» **Task statement**
Look below for the line with "Vi vil ikke have"; begin the copy there and stop after the line with "Online Resource~1, entitled", keeping the text exact and the pictures out.

» **Plain-text document sources**
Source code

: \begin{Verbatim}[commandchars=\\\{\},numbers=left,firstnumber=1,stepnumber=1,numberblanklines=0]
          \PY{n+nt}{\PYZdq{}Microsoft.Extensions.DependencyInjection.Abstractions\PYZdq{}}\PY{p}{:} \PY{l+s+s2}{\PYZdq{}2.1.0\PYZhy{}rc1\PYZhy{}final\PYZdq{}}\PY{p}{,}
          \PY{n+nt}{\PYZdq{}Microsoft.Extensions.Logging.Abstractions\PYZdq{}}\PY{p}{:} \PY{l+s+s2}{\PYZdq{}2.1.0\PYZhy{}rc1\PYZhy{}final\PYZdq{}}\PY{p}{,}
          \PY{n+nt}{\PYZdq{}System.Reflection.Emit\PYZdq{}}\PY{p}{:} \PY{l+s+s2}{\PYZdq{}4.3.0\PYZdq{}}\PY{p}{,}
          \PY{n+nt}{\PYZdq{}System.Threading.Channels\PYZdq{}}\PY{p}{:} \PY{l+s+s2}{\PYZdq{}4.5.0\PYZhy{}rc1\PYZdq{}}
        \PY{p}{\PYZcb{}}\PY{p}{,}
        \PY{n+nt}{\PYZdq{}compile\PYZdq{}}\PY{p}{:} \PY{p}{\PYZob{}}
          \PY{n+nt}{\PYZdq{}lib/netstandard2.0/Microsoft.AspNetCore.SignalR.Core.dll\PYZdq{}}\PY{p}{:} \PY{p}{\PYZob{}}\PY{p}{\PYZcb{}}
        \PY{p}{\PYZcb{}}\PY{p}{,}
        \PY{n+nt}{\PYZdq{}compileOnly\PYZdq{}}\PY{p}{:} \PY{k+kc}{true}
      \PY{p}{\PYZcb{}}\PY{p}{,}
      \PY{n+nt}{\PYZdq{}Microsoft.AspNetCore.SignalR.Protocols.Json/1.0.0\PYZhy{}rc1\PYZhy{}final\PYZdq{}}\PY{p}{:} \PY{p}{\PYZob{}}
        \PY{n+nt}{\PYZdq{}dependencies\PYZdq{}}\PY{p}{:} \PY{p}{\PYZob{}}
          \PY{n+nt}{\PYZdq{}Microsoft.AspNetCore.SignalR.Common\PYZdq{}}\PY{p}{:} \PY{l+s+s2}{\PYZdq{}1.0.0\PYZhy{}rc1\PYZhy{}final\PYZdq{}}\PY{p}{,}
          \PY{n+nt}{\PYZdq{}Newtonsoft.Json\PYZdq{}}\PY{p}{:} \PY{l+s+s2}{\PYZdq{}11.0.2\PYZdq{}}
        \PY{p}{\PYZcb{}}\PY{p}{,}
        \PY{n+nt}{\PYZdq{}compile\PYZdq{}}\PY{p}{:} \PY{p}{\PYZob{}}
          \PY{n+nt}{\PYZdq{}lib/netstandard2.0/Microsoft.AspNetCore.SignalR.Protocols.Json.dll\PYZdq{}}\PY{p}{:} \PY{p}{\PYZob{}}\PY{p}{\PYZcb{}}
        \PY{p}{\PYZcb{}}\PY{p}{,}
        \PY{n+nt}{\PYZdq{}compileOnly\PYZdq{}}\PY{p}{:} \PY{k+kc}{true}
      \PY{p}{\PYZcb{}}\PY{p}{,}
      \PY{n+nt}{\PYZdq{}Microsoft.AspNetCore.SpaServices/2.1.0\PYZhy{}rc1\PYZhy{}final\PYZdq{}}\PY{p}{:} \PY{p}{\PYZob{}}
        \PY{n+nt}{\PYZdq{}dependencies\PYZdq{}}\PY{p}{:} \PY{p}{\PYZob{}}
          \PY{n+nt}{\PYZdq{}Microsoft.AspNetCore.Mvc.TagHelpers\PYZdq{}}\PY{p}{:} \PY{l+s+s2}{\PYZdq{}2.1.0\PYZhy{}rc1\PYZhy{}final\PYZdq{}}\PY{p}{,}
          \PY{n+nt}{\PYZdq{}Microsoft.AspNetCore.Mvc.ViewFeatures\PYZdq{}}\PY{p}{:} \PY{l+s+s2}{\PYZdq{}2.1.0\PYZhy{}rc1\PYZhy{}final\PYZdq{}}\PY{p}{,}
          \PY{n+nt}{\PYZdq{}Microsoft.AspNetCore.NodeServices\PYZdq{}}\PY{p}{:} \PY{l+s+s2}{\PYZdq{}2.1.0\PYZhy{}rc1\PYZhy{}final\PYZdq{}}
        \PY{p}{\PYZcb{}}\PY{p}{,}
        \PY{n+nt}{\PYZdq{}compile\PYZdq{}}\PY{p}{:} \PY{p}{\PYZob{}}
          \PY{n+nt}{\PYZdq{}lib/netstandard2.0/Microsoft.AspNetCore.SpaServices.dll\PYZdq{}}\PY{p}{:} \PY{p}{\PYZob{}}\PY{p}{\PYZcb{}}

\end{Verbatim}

==

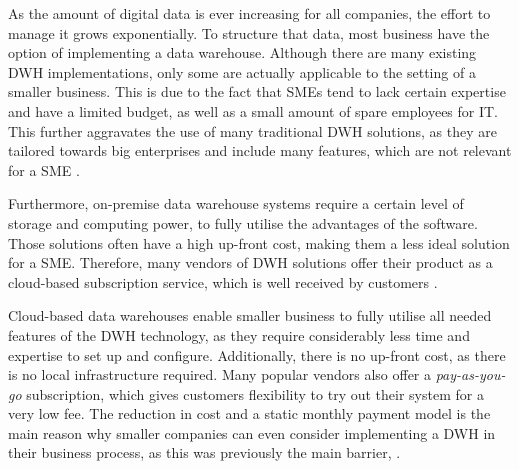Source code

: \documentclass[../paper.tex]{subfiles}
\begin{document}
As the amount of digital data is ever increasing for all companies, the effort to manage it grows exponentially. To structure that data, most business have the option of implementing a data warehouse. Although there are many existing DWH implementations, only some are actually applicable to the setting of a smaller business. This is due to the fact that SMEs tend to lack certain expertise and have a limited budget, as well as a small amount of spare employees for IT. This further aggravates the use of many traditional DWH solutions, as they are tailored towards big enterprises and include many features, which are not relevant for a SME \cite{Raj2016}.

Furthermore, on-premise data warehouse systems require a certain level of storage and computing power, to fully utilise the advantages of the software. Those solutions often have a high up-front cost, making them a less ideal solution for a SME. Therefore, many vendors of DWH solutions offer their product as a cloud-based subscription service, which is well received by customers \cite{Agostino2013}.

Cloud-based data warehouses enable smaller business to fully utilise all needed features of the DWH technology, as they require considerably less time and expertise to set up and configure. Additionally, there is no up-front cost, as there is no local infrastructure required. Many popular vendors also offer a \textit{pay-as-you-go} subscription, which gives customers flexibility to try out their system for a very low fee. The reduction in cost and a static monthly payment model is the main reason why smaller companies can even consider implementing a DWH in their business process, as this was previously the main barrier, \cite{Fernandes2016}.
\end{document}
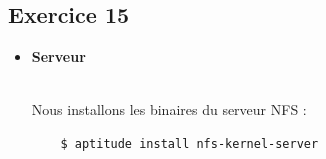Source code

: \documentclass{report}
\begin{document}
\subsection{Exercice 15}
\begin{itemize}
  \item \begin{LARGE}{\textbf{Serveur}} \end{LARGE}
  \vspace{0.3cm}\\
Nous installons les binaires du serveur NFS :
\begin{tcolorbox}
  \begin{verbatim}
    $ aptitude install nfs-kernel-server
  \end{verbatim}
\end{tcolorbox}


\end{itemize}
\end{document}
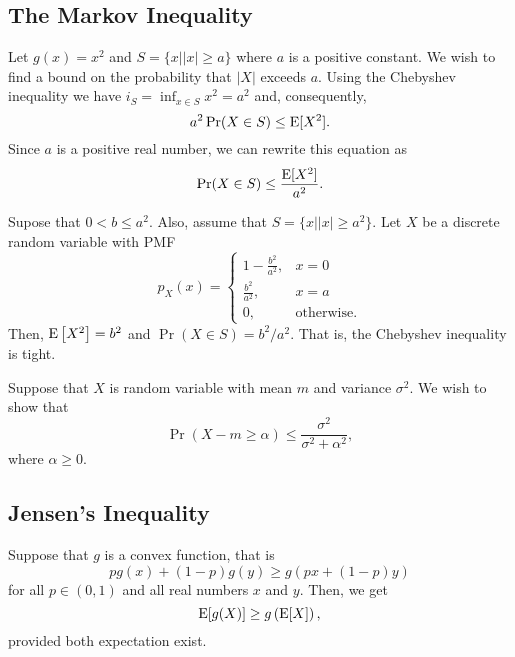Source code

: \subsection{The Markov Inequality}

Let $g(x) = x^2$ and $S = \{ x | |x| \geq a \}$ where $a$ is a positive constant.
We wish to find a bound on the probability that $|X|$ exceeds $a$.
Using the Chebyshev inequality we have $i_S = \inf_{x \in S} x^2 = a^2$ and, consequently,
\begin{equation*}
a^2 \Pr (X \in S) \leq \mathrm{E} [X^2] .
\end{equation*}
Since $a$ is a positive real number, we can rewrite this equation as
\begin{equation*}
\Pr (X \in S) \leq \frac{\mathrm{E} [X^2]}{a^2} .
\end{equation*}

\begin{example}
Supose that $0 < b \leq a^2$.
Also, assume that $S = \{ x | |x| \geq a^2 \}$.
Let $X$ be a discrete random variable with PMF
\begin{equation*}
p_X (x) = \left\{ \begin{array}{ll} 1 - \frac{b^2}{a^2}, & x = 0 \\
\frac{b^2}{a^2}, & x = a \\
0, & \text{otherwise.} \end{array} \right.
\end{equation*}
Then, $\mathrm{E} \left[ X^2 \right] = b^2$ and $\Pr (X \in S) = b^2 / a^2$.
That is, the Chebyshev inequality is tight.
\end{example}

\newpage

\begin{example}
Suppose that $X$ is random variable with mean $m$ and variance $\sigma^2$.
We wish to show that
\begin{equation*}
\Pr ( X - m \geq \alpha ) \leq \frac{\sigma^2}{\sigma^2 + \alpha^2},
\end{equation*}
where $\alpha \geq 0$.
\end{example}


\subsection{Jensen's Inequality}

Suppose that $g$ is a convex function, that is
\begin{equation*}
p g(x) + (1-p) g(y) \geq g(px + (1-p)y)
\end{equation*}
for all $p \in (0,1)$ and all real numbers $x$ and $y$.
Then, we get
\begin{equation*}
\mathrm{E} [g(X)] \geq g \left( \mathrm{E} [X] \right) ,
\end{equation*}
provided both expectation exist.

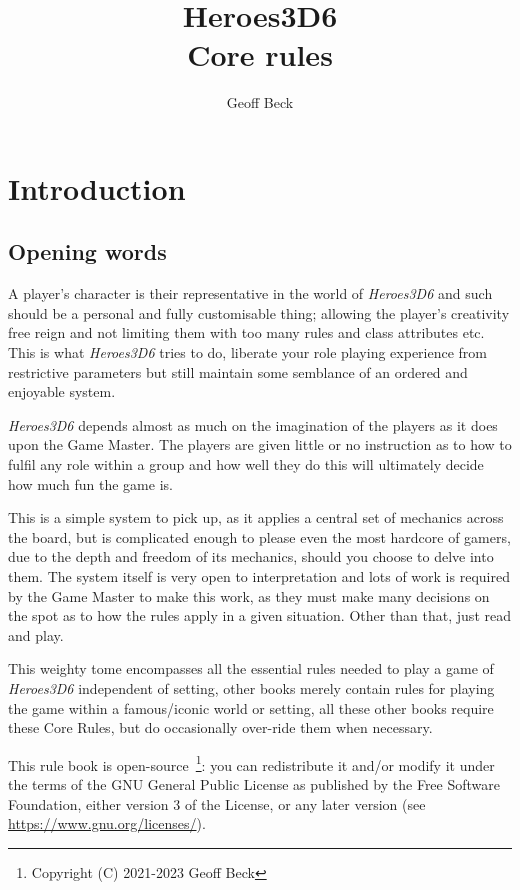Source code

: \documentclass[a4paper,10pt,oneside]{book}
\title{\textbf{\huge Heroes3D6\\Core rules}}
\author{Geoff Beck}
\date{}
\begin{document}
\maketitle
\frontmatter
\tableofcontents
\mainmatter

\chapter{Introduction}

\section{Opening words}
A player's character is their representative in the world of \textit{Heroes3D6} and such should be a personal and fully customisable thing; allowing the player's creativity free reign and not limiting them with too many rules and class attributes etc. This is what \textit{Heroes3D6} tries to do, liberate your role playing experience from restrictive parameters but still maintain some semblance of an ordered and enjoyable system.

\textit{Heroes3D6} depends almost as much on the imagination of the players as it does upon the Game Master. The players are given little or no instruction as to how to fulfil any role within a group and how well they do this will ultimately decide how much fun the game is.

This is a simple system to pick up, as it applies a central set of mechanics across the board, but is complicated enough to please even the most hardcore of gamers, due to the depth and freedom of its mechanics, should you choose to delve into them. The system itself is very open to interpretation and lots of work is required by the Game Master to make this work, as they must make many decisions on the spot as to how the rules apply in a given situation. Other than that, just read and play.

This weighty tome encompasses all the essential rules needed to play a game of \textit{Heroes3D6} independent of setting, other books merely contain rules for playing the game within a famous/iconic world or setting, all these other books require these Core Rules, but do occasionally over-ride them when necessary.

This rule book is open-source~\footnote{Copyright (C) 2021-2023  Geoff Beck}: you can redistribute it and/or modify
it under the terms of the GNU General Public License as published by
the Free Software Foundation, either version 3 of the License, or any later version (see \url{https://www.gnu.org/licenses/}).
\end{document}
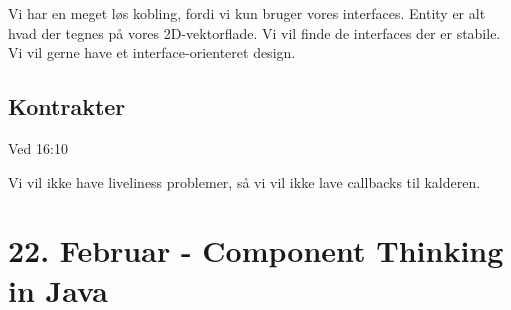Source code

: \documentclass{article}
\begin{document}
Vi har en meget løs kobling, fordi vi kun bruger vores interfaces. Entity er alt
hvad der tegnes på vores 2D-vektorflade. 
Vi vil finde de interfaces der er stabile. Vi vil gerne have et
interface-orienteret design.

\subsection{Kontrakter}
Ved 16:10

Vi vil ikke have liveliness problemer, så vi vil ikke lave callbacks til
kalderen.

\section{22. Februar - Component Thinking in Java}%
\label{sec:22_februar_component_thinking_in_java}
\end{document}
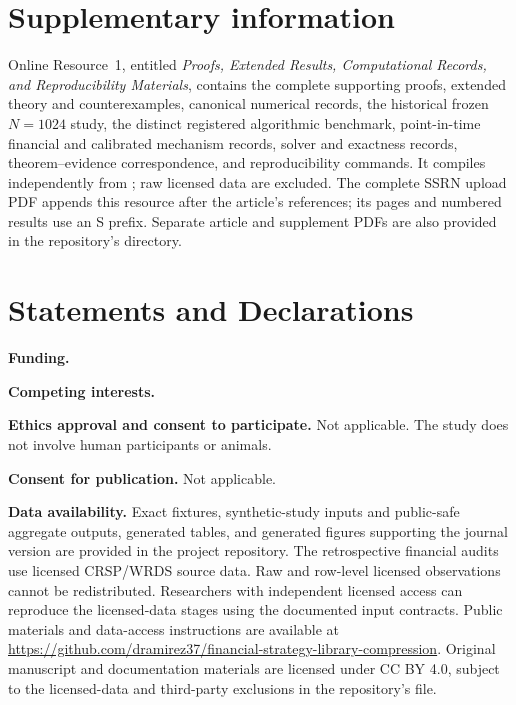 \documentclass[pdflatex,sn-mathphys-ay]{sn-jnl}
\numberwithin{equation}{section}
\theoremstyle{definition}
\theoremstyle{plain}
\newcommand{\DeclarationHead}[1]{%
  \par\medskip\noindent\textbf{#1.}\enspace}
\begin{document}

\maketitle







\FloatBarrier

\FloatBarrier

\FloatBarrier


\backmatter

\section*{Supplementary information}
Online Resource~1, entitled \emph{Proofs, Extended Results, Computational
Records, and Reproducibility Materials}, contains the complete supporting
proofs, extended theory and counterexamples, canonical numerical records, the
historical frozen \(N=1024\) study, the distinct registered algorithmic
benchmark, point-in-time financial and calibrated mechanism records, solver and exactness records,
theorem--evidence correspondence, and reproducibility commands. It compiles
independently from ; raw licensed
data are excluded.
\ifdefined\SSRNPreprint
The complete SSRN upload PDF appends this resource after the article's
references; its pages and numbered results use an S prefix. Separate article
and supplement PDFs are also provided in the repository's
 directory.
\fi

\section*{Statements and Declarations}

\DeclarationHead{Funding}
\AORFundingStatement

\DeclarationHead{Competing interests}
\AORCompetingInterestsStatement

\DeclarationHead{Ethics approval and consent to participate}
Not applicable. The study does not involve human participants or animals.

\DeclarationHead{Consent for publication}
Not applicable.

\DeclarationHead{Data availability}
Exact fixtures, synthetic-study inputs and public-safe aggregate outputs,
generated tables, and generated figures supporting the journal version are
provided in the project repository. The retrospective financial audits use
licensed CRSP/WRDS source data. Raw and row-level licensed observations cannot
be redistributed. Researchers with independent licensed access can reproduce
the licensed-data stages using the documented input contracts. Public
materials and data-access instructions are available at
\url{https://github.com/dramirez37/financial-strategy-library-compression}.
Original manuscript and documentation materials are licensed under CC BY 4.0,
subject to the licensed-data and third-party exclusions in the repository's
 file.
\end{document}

» **Exercise answer**
Vi vil ikke have liveliness problemer, så vi vil ikke lave callbacks til
kalderen.

\section{22. Februar - Component Thinking in Java}%
\label{sec:22_februar_component_thinking_in_java}
\end{document}
 \documentclass[pdflatex,sn-mathphys-ay]{sn-jnl}
\numberwithin{equation}{section}
\theoremstyle{definition}
\theoremstyle{plain}
\newcommand{\DeclarationHead}[1]{%
  \par\medskip\noindent\textbf{#1.}\enspace}
\begin{document}

\maketitle







\FloatBarrier

\FloatBarrier

\FloatBarrier


\backmatter

\section*{Supplementary information}
Online Resource~1, entitled \emph{Proofs, Extended Results, Computational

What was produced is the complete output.